LISTED RECORDS: Begin

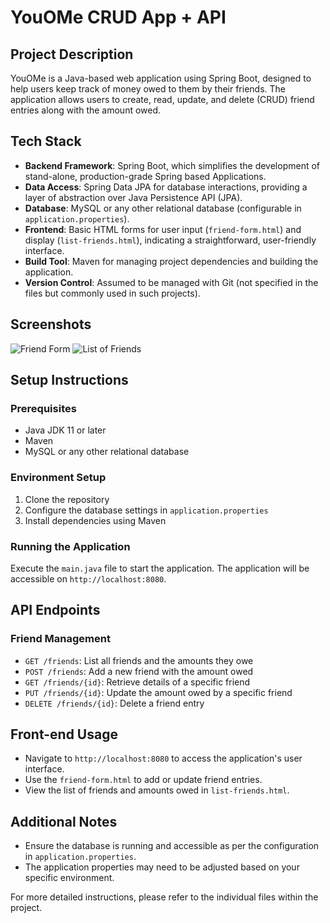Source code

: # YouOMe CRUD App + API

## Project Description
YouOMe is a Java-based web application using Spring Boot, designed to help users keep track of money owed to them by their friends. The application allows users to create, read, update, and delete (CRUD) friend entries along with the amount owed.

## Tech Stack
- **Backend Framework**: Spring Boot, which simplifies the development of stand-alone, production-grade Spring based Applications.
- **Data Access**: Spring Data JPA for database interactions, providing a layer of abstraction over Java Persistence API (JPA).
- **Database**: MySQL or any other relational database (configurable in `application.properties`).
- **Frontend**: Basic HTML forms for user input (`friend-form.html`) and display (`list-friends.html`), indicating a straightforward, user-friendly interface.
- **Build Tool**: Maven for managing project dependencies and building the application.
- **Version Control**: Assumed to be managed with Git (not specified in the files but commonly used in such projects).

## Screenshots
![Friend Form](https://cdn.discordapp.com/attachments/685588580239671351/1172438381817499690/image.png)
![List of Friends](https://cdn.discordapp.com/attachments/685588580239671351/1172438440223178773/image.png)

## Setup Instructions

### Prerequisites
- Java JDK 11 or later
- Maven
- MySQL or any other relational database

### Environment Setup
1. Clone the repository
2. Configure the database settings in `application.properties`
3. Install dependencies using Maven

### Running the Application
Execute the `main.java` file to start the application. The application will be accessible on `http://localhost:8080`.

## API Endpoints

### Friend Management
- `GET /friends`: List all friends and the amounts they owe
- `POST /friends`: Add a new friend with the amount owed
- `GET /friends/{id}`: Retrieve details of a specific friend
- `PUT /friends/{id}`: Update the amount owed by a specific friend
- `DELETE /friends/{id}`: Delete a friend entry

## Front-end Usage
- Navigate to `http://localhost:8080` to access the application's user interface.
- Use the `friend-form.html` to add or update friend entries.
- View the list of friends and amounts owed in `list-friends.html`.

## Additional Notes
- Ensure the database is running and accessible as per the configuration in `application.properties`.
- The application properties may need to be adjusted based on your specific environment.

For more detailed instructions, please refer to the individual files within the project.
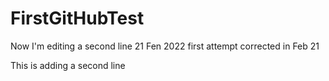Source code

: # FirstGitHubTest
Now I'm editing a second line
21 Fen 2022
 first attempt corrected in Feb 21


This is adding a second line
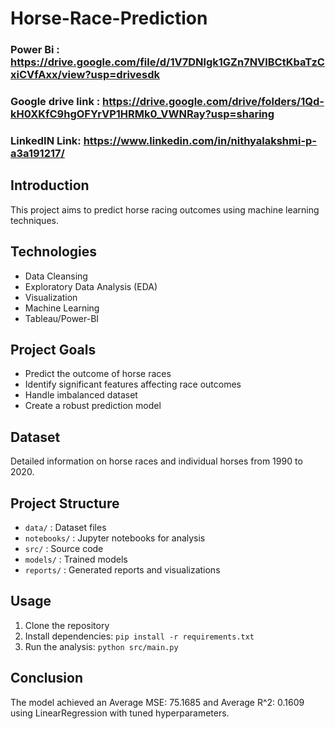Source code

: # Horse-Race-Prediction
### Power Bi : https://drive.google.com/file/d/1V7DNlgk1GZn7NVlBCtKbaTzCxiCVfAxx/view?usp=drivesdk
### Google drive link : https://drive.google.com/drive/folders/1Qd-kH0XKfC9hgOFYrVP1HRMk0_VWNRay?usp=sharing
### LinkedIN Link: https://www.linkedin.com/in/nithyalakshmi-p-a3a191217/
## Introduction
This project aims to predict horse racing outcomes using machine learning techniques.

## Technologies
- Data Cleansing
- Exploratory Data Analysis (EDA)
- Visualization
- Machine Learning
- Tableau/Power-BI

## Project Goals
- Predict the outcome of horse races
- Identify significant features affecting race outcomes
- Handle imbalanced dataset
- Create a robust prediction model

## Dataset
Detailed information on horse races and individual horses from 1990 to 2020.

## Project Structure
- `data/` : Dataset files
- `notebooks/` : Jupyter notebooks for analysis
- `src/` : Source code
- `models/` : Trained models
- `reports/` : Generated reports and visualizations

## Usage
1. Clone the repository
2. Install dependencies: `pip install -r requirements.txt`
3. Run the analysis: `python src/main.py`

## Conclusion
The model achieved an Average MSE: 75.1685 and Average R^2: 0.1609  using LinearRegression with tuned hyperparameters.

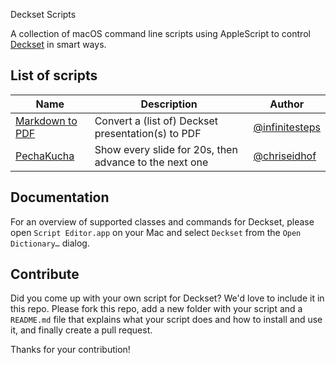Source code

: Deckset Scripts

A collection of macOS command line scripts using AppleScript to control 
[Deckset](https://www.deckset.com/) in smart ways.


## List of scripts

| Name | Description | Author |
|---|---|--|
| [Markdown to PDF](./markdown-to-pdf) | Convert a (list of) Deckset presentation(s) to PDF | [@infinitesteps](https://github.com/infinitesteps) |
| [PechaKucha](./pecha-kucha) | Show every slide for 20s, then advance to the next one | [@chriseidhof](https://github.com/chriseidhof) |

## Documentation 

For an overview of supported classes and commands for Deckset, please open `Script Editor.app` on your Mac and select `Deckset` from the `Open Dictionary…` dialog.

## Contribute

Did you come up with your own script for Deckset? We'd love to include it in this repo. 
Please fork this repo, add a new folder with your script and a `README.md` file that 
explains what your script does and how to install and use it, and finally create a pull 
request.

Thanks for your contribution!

LISTED RECORDS: End

WHAT THE TASK REQUIRES → What lines above contain the string "main"? Copy all of them.

SOLVED EXERCISE →
Execute the `main.java` file to start the application. The application will be accessible on `http://localhost:8080`.
3. Run the analysis: `python src/main.py`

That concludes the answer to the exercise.